# Uk spec Almera SRi GA16de 250+ BHP



## nismo jimmy (Dec 16, 2005)

Hi all this is my Almera SRi 3 dr , powered by a quite heavily tuned GA16de 16 valve , twin cam 1600cc injection engine . it sports pretty much every bolt on tuning part available heres how it breaks down but im sure ill have forgotten or left details out -
Skyline GTs t fuel pump in modded case
Sytec motorsport fuel filter
Sytec FSE rising rate adjustable touring car spec fuel regulator
Good-ridge braided fuel hoses
Highpower wizards of nos 'wet' nitrous oxide kit (100bhp shot)
Highpower minimax nitrous controller
CAI system
Hotshot ceramic coated and heatwrapped 4-2-1 manifold and down pipe
ceramic coated stainless Underground Race UK de-cat pipe
Scorpion group A s/steel exhaust system 
Underground Race UK modified cyl head
30 degree cutback polished valves
Almera GTi R axle & brakes
Goodridge braided brake lines
Big brake upgrade front , designed for rally sunny GTiR
Spax suspension
nissan strut braces
lightwieght race battery
Alloy nismo oil cap
3 stage shift light
Koyo aluminium race spec large radiator with nismo cap 
Underground Race UK aluminium oil cooler
Silicone hoses
fidanza flywheel 
nismo short shifter
Rota wheels (17x7.5)
Toyo proxes T1-R tyres
plus more and more in development

The Almera a demo for my tuning & styling company Underground Race UKwhich although catering for pretty much any car is a specialist in tuning the often ignnored nissan GA series engines (much more overlooked here in the UK than it is in the US even!) the car has many other features other than just those few i mentioned above , if theres interest ill update this post with more details and pics of the ongoing project if youd like ?
Hope you like it by the way the BHP figures arnt R/R proven as yet as the cars constantly being developed but based on experience and the known gains given by the various tuning procedures and parts we can take an educated gues that the cars safely runnning over 250 BHP oh and yes its handling the nitrous beautifully thanks 








coming soon is Underground Race UK titanium exhaust , ACT race spec clutch , USDM NX gearbox with LSD OR  a phantom grip , carbon nismo style vented bonnet, Pulsar GTiR R spioler,









My other GA16de engined motor , Ukspec 100NX T bar-


----------



## nismo jimmy (Dec 16, 2005)

more info here-
http://www.nissanforums.com/showthread.php?t=112741&highlight=nismo+jimmy
And here-
WWW.UndergroundRaceUK.COM


----------



## xNISMOB14x (Nov 5, 2003)

DAMMMMMMNNNNNN!


----------



## wildmanee (Nov 21, 2004)

US NX gearboxes do not come with LSD, the only advantage over the standard GA16DE tranny foudn ont he B13 and the B14 is that it has a better final drive ratio.
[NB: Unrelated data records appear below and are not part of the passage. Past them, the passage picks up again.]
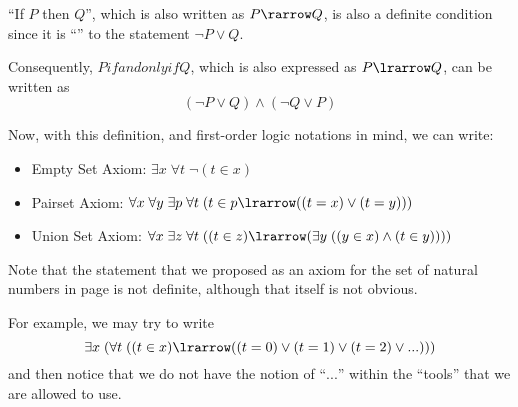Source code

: \documentclass[notoc,notitlepage]{tufte-book}
\begin{document}
\begin{note}
  ``If $P$ then $Q$'', which is also written as $P \rarrow Q$, is also a definite condition since it is ``'' to the statement $\neg P \lor Q$.

  Consequently, $P if and only if Q$, which is also expressed as $P \lrarrow Q$, can be written as
  \begin{equation*}
    (\neg P \lor Q) \land (\neg Q \lor P)
  \end{equation*}
\end{note}

Now, with this definition, and first-order logic notations in mind, we can write:

\begin{itemize}
  \item Empty Set Axiom: $\exists x \; \forall t \; \neg ( t \in x )$
  \item Pairset Axiom: $\forall x \; \forall y \; \exists p \; \forall t \; ( t \in p \lrarrow ( ( t = x ) \lor ( t = y ) ) )$
    \item Union Set Axiom: $\forall x \; \exists z \; \forall t \; ( ( t \in z ) \lrarrow ( \exists y \; ( (y \in x) \land ( t \in y ) ) ) )$
\end{itemize}

Note that the statement that we proposed as an axiom for the set of natural numbers in page \pageref{sp:natural_numbers_axiom} is not definite, although that itself is not obvious.

For example, we may try to write
\begin{equation*}
  \exists x \; ( \forall t \; ( ( t \in x ) \lrarrow ( (t = 0) \lor (t = 1) \lor ( t = 2 ) \lor ... ) ) )
\end{equation*}
and then notice that we do not have the notion of ``$...$'' within the ``tools'' that we are allowed to use.
\end{document}
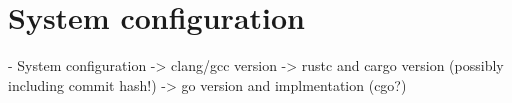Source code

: \chapter{System configuration}
\label{ap:Configuration}











- System configuration
	-> clang/gcc version
	-> rustc and cargo version (possibly including commit hash!)
	-> go version and implmentation (cgo?)
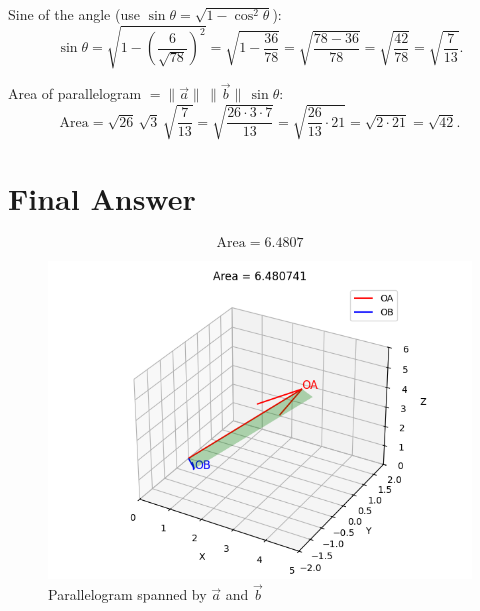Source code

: \documentclass[12pt]{article}
\begin{document}
Sine of the angle (use $ \sin\theta = \sqrt{1-\cos^2\theta}$):
\begin{equation}
\sin\theta = \sqrt{1 - \left(\dfrac{6}{\sqrt{78}}\right)^{\!2}}
= \sqrt{1 - \dfrac{36}{78}}
= \sqrt{\dfrac{78 - 36}{78}}
= \sqrt{\dfrac{42}{78}}
= \sqrt{\dfrac{7}{13}}.
\end{equation}

Area of parallelogram $= \|\Vec{a}\|\,\|\Vec{b}\|\,\sin\theta$:
\begin{equation}
\text{Area} = \sqrt{26}\,\sqrt{3}\,\sqrt{\dfrac{7}{13}}
= \sqrt{ \dfrac{26\cdot 3 \cdot 7}{13} }
= \sqrt{ \dfrac{26}{13}\cdot 21 }
= \sqrt{2 \cdot 21}
= \sqrt{42}.
\end{equation}

\section*{Final Answer}
\begin{equation}
\boxed{\text{Area} = 6.4807}
\end{equation}

\begin{figure}[h!]
    \centering
    \includegraphics[width=0.6\linewidth]{figs/fig.png}
    \caption{Parallelogram spanned by $\Vec{a}$ and $\Vec{b}$ }
\end{figure}
\end{document}
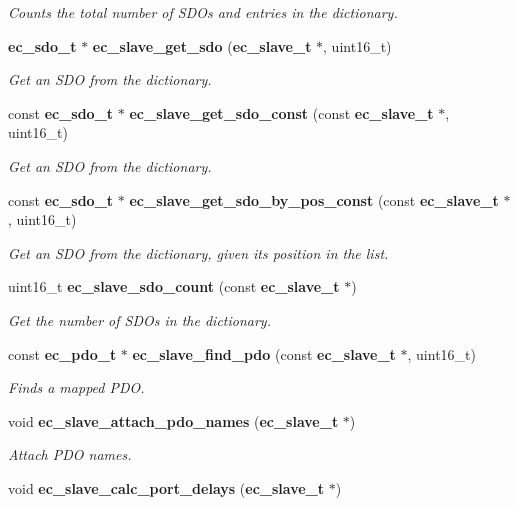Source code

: \begin{DoxyCompactItemize}
\begin{DoxyCompactList}\small\item\em Counts the total number of S\-D\-Os and entries in the dictionary. \end{DoxyCompactList}\item 
{\bf ec\-\_\-sdo\-\_\-t} $\ast$ {\bf ec\-\_\-slave\-\_\-get\-\_\-sdo} ({\bf ec\-\_\-slave\-\_\-t} $\ast$, uint16\-\_\-t)
\begin{DoxyCompactList}\small\item\em Get an S\-D\-O from the dictionary. \end{DoxyCompactList}\item 
const {\bf ec\-\_\-sdo\-\_\-t} $\ast$ {\bf ec\-\_\-slave\-\_\-get\-\_\-sdo\-\_\-const} (const {\bf ec\-\_\-slave\-\_\-t} $\ast$, uint16\-\_\-t)
\begin{DoxyCompactList}\small\item\em Get an S\-D\-O from the dictionary. \end{DoxyCompactList}\item 
const {\bf ec\-\_\-sdo\-\_\-t} $\ast$ {\bf ec\-\_\-slave\-\_\-get\-\_\-sdo\-\_\-by\-\_\-pos\-\_\-const} (const {\bf ec\-\_\-slave\-\_\-t} $\ast$, uint16\-\_\-t)
\begin{DoxyCompactList}\small\item\em Get an S\-D\-O from the dictionary, given its position in the list. \end{DoxyCompactList}\item 
uint16\-\_\-t {\bf ec\-\_\-slave\-\_\-sdo\-\_\-count} (const {\bf ec\-\_\-slave\-\_\-t} $\ast$)
\begin{DoxyCompactList}\small\item\em Get the number of S\-D\-Os in the dictionary. \end{DoxyCompactList}\item 
const {\bf ec\-\_\-pdo\-\_\-t} $\ast$ {\bf ec\-\_\-slave\-\_\-find\-\_\-pdo} (const {\bf ec\-\_\-slave\-\_\-t} $\ast$, uint16\-\_\-t)
\begin{DoxyCompactList}\small\item\em Finds a mapped P\-D\-O. \end{DoxyCompactList}\item 
void {\bf ec\-\_\-slave\-\_\-attach\-\_\-pdo\-\_\-names} ({\bf ec\-\_\-slave\-\_\-t} $\ast$)\label{slave_8h_a19149abe080d35cfd2e6bd6f6bef00b1}

\begin{DoxyCompactList}\small\item\em Attach P\-D\-O names. \end{DoxyCompactList}\item 
void {\bf ec\-\_\-slave\-\_\-calc\-\_\-port\-\_\-delays} ({\bf ec\-\_\-slave\-\_\-t} $\ast$)\label{slave_8h_abe9fa7fdd6ee65108792f13eaa574d76}


\end{DoxyCompactItemize}
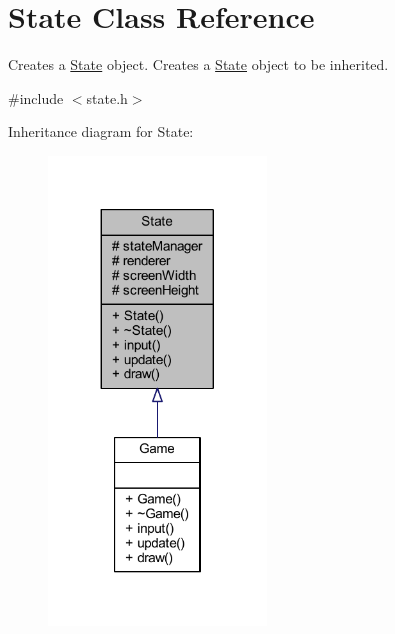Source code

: \hypertarget{class_state}{\section{State Class Reference}
\label{class_state}
}


Creates a \hyperlink{class_state}{State} object. Creates a \hyperlink{class_state}{State} object to be inherited.  




{\ttfamily \#include $<$state.\+h$>$}



Inheritance diagram for State\+:\nopagebreak
\begin{figure}[H]
\begin{center}
\leavevmode
\includegraphics[width=164pt]{class_state__inherit__graph}
\end{center}
\end{figure}


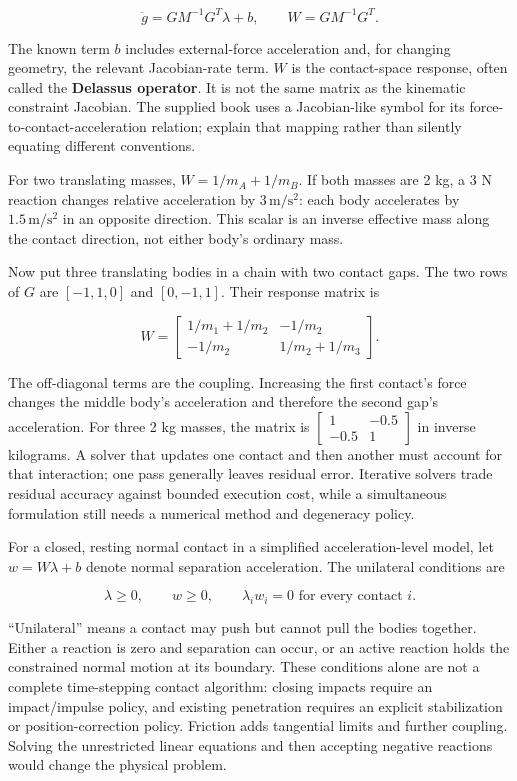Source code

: \[
\ddot g=G M^{-1}G^T\lambda+b,
\qquad W=G M^{-1}G^T.
\]

The known term \(b\) includes external-force acceleration and, for changing geometry, the relevant Jacobian-rate term. \(W\) is the contact-space response, often called the \textbf{Delassus operator}. It is not the same matrix as the kinematic constraint Jacobian. The supplied book uses a Jacobian-like symbol for its force-to-contact-acceleration relation; explain that mapping rather than silently equating different conventions.

For two translating masses, \(W=1/m_A+1/m_B\). If both masses are 2 kg, a 3 N reaction changes relative acceleration by \(3\,\mathrm{m/s^2}\): each body accelerates by \(1.5\,\mathrm{m/s^2}\) in an opposite direction. This scalar is an inverse effective mass along the contact direction, not either body's ordinary mass.

Now put three translating bodies in a chain with two contact gaps. The two rows of \(G\) are \([-1,1,0]\) and \([0,-1,1]\). Their response matrix is

\[
W=\begin{bmatrix}
1/m_1+1/m_2 & -1/m_2\\
-1/m_2 & 1/m_2+1/m_3
\end{bmatrix}.
\]

The off-diagonal terms are the coupling. Increasing the first contact's force changes the middle body's acceleration and therefore the second gap's acceleration. For three 2 kg masses, the matrix is \(\begin{bmatrix}1&-0.5\\-0.5&1\end{bmatrix}\) in inverse kilograms. A solver that updates one contact and then another must account for that interaction; one pass generally leaves residual error. Iterative solvers trade residual accuracy against bounded execution cost, while a simultaneous formulation still needs a numerical method and degeneracy policy.

For a closed, resting normal contact in a simplified acceleration-level model, let \(w=W\lambda+b\) denote normal separation acceleration. The unilateral conditions are

\[
\lambda\ge0,\qquad w\ge0,\qquad \lambda_i w_i=0\text{ for every contact }i.
\]

``Unilateral'' means a contact may push but cannot pull the bodies together. Either a reaction is zero and separation can occur, or an active reaction holds the constrained normal motion at its boundary. These conditions alone are not a complete time-stepping contact algorithm: closing impacts require an impact/impulse policy, and existing penetration requires an explicit stabilization or position-correction policy. Friction adds tangential limits and further coupling. Solving the unrestricted linear equations and then accepting negative reactions would change the physical problem.

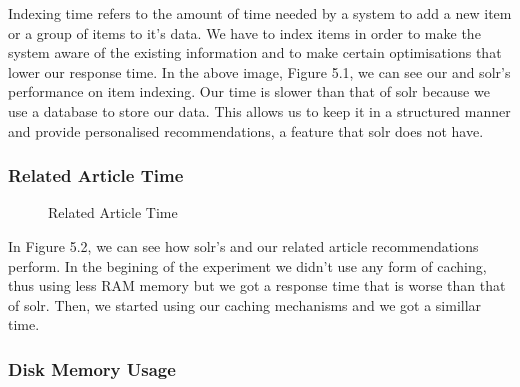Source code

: Indexing time refers to the amount of time needed by a system to add a new item or a group of items to it's data. We have to index items in order to make the system aware of the existing information and to make certain optimisations that lower our response time.
In the above image, Figure 5.1, we can see our and solr's performance on item indexing. Our time is slower than that of solr because we use a database to store our data. This allows us to keep it in a structured manner and provide personalised recommendations, a feature that solr does not have.

\subsubsection{Related Article Time}
\label{sec:related-articles-time}

\begin{figure}[h]
\centering
\caption{Related Article Time}

\label{tikz}
\end{figure}

In Figure 5.2, we can see how solr's and our related article recommendations perform. In the begining of the experiment we didn't use any form of caching, thus using less RAM memory but we got a response time that is worse than that of solr. Then, we started using our caching mechanisms and we got a simillar time.
\subsubsection{Disk Memory Usage}
\label{sec:disk-memory-usage}

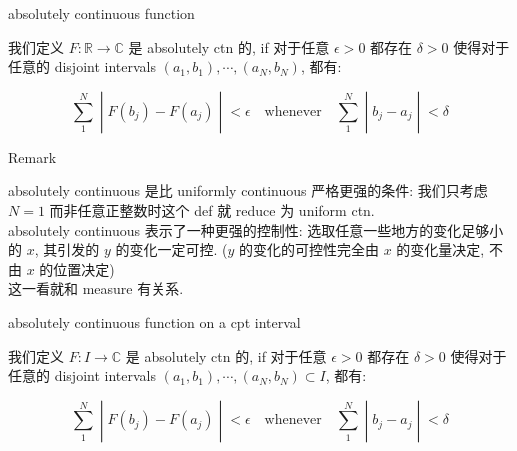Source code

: \documentclass{qlnotes-export}
\begin{document}
\begin{definition}{absolutely continuous function}\label{def-12-differentiation-on-real-spaces-absolutely-continuous-function}

我们定义 \(F:{\mathbb{R}}\rightarrow{\mathbb{C}}\) 是 absolutely ctn 的, if 对于任意 \(\epsilon > 0\) 都存在 \(\delta > 0\) 使得对于任意的 disjoint intervals \((a_{1},b_{1}),\cdots,(a_{N},b_{N})\), 都有:

\[\left. \sum\limits_{1}^{N} \middle| F(b_{j}) - F(a_{j}) \middle| < \epsilon\quad\text{whenever}\quad\sum\limits_{1}^{N} \middle| b_{j} - a_{j} \middle| < \delta \right.\]

\end{definition}

\begin{qlremark}{Remark}

absolutely continuous 是比 uniformly continuous 严格更强的条件: 我们只考虑 \(N = 1\) 而非任意正整数时这个 def 就 reduce 为 uniform ctn.\\
absolutely continuous 表示了一种更强的控制性: 选取任意一些地方的变化足够小的 \(x\), 其引发的 \(y\) 的变化一定可控. (\(y\) 的变化的可控性完全由 \(x\) 的变化量决定, 不由 \(x\) 的位置决定)\\
这一看就和 measure 有关系.

\end{qlremark}

\begin{definition}{absolutely continuous function on a cpt interval}\label{def-12-differentiation-on-real-spaces-absolutely-continuous-function-on-a-cpt-interval}

我们定义 \(F:I\rightarrow{\mathbb{C}}\) 是 absolutely ctn 的, if 对于任意 \(\epsilon > 0\) 都存在 \(\delta > 0\) 使得对于任意的 disjoint intervals \((a_{1},b_{1}),\cdots,(a_{N},b_{N}) \subset I\), 都有:

\[\left. \sum\limits_{1}^{N} \middle| F(b_{j}) - F(a_{j}) \middle| < \epsilon\quad\text{whenever}\quad\sum\limits_{1}^{N} \middle| b_{j} - a_{j} \middle| < \delta \right.\]

\end{definition}
\end{document}
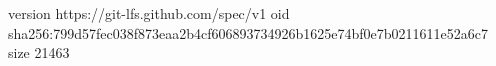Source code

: version https://git-lfs.github.com/spec/v1
oid sha256:799d57fec038f873eaa2b4cf606893734926b1625e74bf0e7b0211611e52a6c7
size 21463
Unless you find a rare GA16DE JDM gearbox from Japan (I don't know the car) that comes with LSD, you will most definitely have to fit in an aftermarket LSD. Just wanted to clear that up. 

Anyway, nice looking Almera, I love the front bumper.


----------



## Radioaktiv (Feb 12, 2004)

250hp without n2o?

she's a beauty tho :thumbup:


----------



## wildmanee (Nov 21, 2004)

Radioaktiv said:


> 250hp without n2o?
> 
> she's a beauty tho :thumbup:


Highpower wizards of nos 'wet' nitrous oxide kit (100bhp shot)

and it's an estimate


----------



## nismo jimmy (Dec 16, 2005)

thanks for the LSD advice im looking into at the mo , as for the BHP figur3es the N2O kits proven to give 100BHP shot and the other engine mods to respectivly give various amounts etc , ive research thoughly and as i do this for a living its been done right not just the cheap easy to come by bits bolted on and '10BHP across the range ' read off a package, When i get round to R/R the car ill post up results , thanks for the nice comments all.


----------



## xbrandonx (Mar 27, 2004)

DYNO and post charts!!!!!


----------



## wildmanee (Nov 21, 2004)

I think you're just gonna be under 200whp.. (with nitrous)


----------



## wes (Apr 30, 2002)

Nice ride. 250BHP is 250HP. Are you saying this is what you believe the output to be at the front wheels or at the crank?


----------



## nismo jimmy (Dec 16, 2005)

iTHE uk SPEC ga16DE MAKES 99-105 bhp AS STD (PROVEN BY VARIOUS R/R SESSIONS WE VE TOOK PART IN IN THE PAST HERE USING STANDARD ga16DES (ALL uk SPEC) i believe nissan say the oputputs officially 100bhp . the nitrous give an extra 100bhp and the various bolt ons and engine work make up the rest we believe this will give us in the region of 250 at the Flywheel. Once the projects complete we ll r/r it and post the figures , thanks for your interest all.


----------



## myoung (Apr 15, 2002)

Very nice car, but your estimates are way off...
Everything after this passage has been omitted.